«Ubi iudicia deficiunt incipit bellum»: questa è la frase incisa sulla facciata della Corte Suprema dell’Aja. La leggo alla vigilia del processo in appello contro Jadranko Prlic ed altri per crimini di guerra e contro l’umanità, mentre mi trovo sul tram che, passando dalla Corte Internazionale di Giustizia (CIG) ubicata nel «Palazzo di Pace», conduce al Tribunale Internazionale per l’ex Yugoslavia (TPIY). La mente corre alla condanna all’ergastolo di Ratko Mladic per genocidio proferita la settimana prima per fatti occorsi a Srebrenica (Bosnia) nel 1995. Singolare come la linea 16 sembri creare un filo conduttore tra le tre strutture giudiziarie che, seppur con competenze diverse, si sono occupate dei medesimi fatti. La CIG, che giudica le cause tra Stati, nel 2006 aveva infatti statuito sulla vertenza tra Bosnia Erzegovina e Serbia e Montenegro circa l’applicazione della Convenzione sul Genocidio ai fatti di Srebrenica del 1995, concludendo che la Serbia, pur non essendo responsabile dei fatti, aveva violato la Convenzione nel mancare di prevenirli e di consegnare Mladic al TPIY. Il 6 settembre 2013 la Corte Suprema olandese, nelle cause civili mosse da H. Nuhanovic e R. Mustafic, aveva invece determinato la responsabilità del governo olandese (dimessosi nel 2002), per il fallimento dei suoi Caschi blu nel proteggere le persone in fuga da Srebrenica.

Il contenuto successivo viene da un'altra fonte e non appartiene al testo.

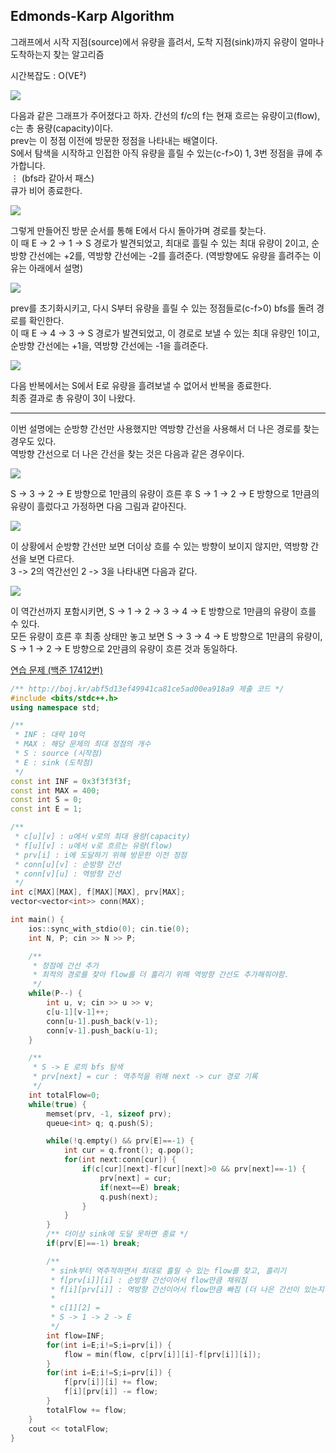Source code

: ## Edmonds-Karp Algorithm
그래프에서 시작 지점(source)에서 유량을 흘려서, 도착 지점(sink)까지 유량이 얼마나 도착하는지 찾는 알고리즘

시간복잡도 : O(VE²)

![](https://github.com/user-attachments/assets/f3d8703f-6bda-401f-889a-458d27e8b002)

다음과 같은 그래프가 주어졌다고 하자. 간선의 f/c의 f는 현재 흐르는 유량이고(flow), c는 총 용량(capacity)이다.  
prev는 이 정점 이전에 방문한 정점을 나타내는 배열이다.  
S에서 탐색을 시작하고 인접한 아직 유량을 흘릴 수 있는(c-f>0) 1, 3번 정점을 큐에 추가합니다.  
$\vdots$ (bfs라 같아서 패스)  
큐가 비어 종료한다.

![](https://github.com/user-attachments/assets/6730b216-1533-4936-88f2-7a3d92b22269)

그렇게 만들어진 방문 순서를 통해 E에서 다시 돌아가며 경로를 찾는다.  
이 때 E -> 2 -> 1 -> S 경로가 발견되었고, 최대로 흘릴 수 있는 최대 유량이 2이고, 순방향 간선에는 +2를, 역방향 간선에는 -2를 흘려준다. (역방향에도 유량을 흘려주는 이유는 아래에서 설명)

![](https://github.com/user-attachments/assets/0b9eef43-ce78-49f2-bba2-75608660e4de)

prev를 초기화시키고, 다시 S부터 유량을 흘릴 수 있는 정점들로(c-f>0) bfs를 돌려 경로를 확인한다.  
이 때 E -> 4 -> 3 -> S 경로가 발견되었고, 이 경로로 보낼 수 있는 최대 유량인 1이고, 순방향 간선에는 +1을, 역방향 간선에는 -1을 흘려준다.

![](https://github.com/user-attachments/assets/7f98653f-5833-4d15-baa0-7f0dab8d2a6f)

다음 반복에서는 S에서 E로 유량을 흘려보낼 수 없어서 반복을 종료한다.  
최종 결과로 총 유량이 3이 나왔다.

--------

이번 설명에는 순방향 간선만 사용했지만 역방향 간선을 사용해서 더 나은 경로를 찾는 경우도 있다.  
역방향 간선으로 더 나은 간선을 찾는 것은 다음과 같은 경우이다.

![](https://github.com/user-attachments/assets/428951c0-c683-48e5-8b68-6c6e9169fe4b)

S -> 3 -> 2 -> E 방향으로 1만큼의 유량이 흐른 후 S -> 1 -> 2 -> E 방향으로 1만큼의 유량이 흘렀다고 가정하면 다음 그림과 같아진다.

![](https://github.com/user-attachments/assets/bd0dd2ad-6a25-4e06-b8e5-0e4818c1e924)

이 상황에서 순방향 간선만 보면 더이상 흐를 수 있는 방향이 보이지 않지만, 역방향 간선을 보면 다르다.  
3 -> 2의 역간선인 2 -> 3을 나타내면 다음과 같다.

![](https://github.com/user-attachments/assets/6846050d-72e8-422d-b6b2-94be7229b862)

이 역간선까지 포함시키면, S -> 1 -> 2 -> 3 -> 4 -> E 방향으로 1만큼의 유량이 흐를 수 있다.  
모든 유량이 흐른 후 최종 상태만 놓고 보면 S -> 3 -> 4 -> E 방향으로 1만큼의 유량이, S -> 1 -> 2 -> E 방향으로 2만큼의 유량이 흐른 것과 동일하다.

[연습 문제 (백준 17412번)](https://www.acmicpc.net/problem/17412)

``` c++
/** http://boj.kr/abf5d13ef49941ca81ce5ad00ea918a9 제출 코드 */
#include <bits/stdc++.h>
using namespace std;

/**
 * INF : 대략 10억
 * MAX : 해당 문제의 최대 정점의 개수
 * S : source (시작점)
 * E : sink (도착점)
 */
const int INF = 0x3f3f3f3f;
const int MAX = 400;
const int S = 0;
const int E = 1;

/**
 * c[u][v] : u에서 v로의 최대 용량(capacity)
 * f[u][v] : u에서 v로 흐르는 유량(flow)
 * prv[i] : i에 도달하기 위해 방문한 이전 정점
 * conn[u][v] : 순방향 간선
 * conn[v][u] : 역방향 간선
 */
int c[MAX][MAX], f[MAX][MAX], prv[MAX];
vector<vector<int>> conn(MAX);

int main() {
    ios::sync_with_stdio(0); cin.tie(0);
    int N, P; cin >> N >> P;

    /** 
     * 정점에 간선 추가
     * 최적의 경로를 찾아 flow를 더 흘리기 위해 역방향 간선도 추가해줘야함.
     */
    while(P--) {
        int u, v; cin >> u >> v;
        c[u-1][v-1]++;
        conn[u-1].push_back(v-1);
        conn[v-1].push_back(u-1);
    }

    /** 
     * S -> E 로의 bfs 탐색
     * prv[next] = cur : 역추적을 위해 next -> cur 경로 기록
     */
    int totalFlow=0;
    while(true) {
        memset(prv, -1, sizeof prv);
        queue<int> q; q.push(S);

        while(!q.empty() && prv[E]==-1) {
            int cur = q.front(); q.pop();
            for(int next:conn[cur]) {
                if(c[cur][next]-f[cur][next]>0 && prv[next]==-1) {
                    prv[next] = cur;
                    if(next==E) break;
                    q.push(next);
                }
            }
        }
        /** 더이상 sink에 도달 못하면 종료 */
        if(prv[E]==-1) break;

        /** 
         * sink부터 역추적하면서 최대로 흘릴 수 있는 flow를 찾고, 흘리기
         * f[prv[i]][i] : 순방향 간선이어서 flow만큼 채워짐
         * f[i][prv[i]] : 역방향 간선이어서 flow만큼 빠짐 (더 나은 간선이 있는지 찾기 위해 쓰임)
         * 
         * c[1][2] = 
         * S -> 1 -> 2 -> E 
         */
        int flow=INF;
        for(int i=E;i!=S;i=prv[i]) {
            flow = min(flow, c[prv[i]][i]-f[prv[i]][i]);
        }
        for(int i=E;i!=S;i=prv[i]) {
            f[prv[i]][i] += flow;
            f[i][prv[i]] -= flow;
        }
        totalFlow += flow;
    }
    cout << totalFlow;
}
```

Il mosaico, ad un mese dalla chiusura del TPIY, primo organo giudiziario impiegato dal Consiglio di Sicurezza dell’Onu quale strumento di imposizione della pace ai sensi del capitolo VII della sua Carta, si sta lentamente completando.
All’indomani è previsto l’ultimo verdetto del TPIY. I protagonisti sono sei vertici dell’ex Repubblica croata di Herzeg-Bosnia (HB), l’entità autonoma esistita tra il 1991 e il 1994: J. Prlic, ex Primo Ministro e presidente della milizia «HVO» (condannato a 25 anni); B. Stojić, ex capo del Dipartimento della Difesa (20 anni); S. Praljak, ex comandante dello stato maggiore del HVO nonché alto esponente del Ministero della difesa croato; (20 anni) M. Petković, ex comandante del HVO (20 anni); V. Ćorić, ex Capo dell’amministrazione della Polizia militare del HVO e poi Ministro dell’interno (16 anni) e B. Pusić, ex ufficiale della Polizia militare dell’HVO e responsabile dei centri di detenzione (10 anni). L’appello verte sulla loro partecipazione ad un’«Impresa criminale congiunta» costituita nel gennaio del 1993 al fine di ottenere, come indicato dalla Corte, «il dominio dei Croati della Repubblica Croata di Herzeg-Bosnia mediante la pulizia etnica della popolazione musulmana» sui territori rivendicati in Bosnia. Confermate le pene per tutti gli appellanti, nonostante il ribaltamento di alcune conclusioni tratte in prima istanza. Per esempio il Giudice Agius, nel motivare la condanna di S. Praljak, ha spiegato che contrariamente al primo giudizio, l’attacco al ponte di Mostar non era un crimine di guerra in quanto giustificato dalla necessità militare. Inoltre, egli non era responsabile della distruzione di sette moschee a Mostar est. Tuttavia, nel complesso, queste conclusioni non erano tali da ridurre la sua responsabilità per il ruolo avuto nell’impresa criminale.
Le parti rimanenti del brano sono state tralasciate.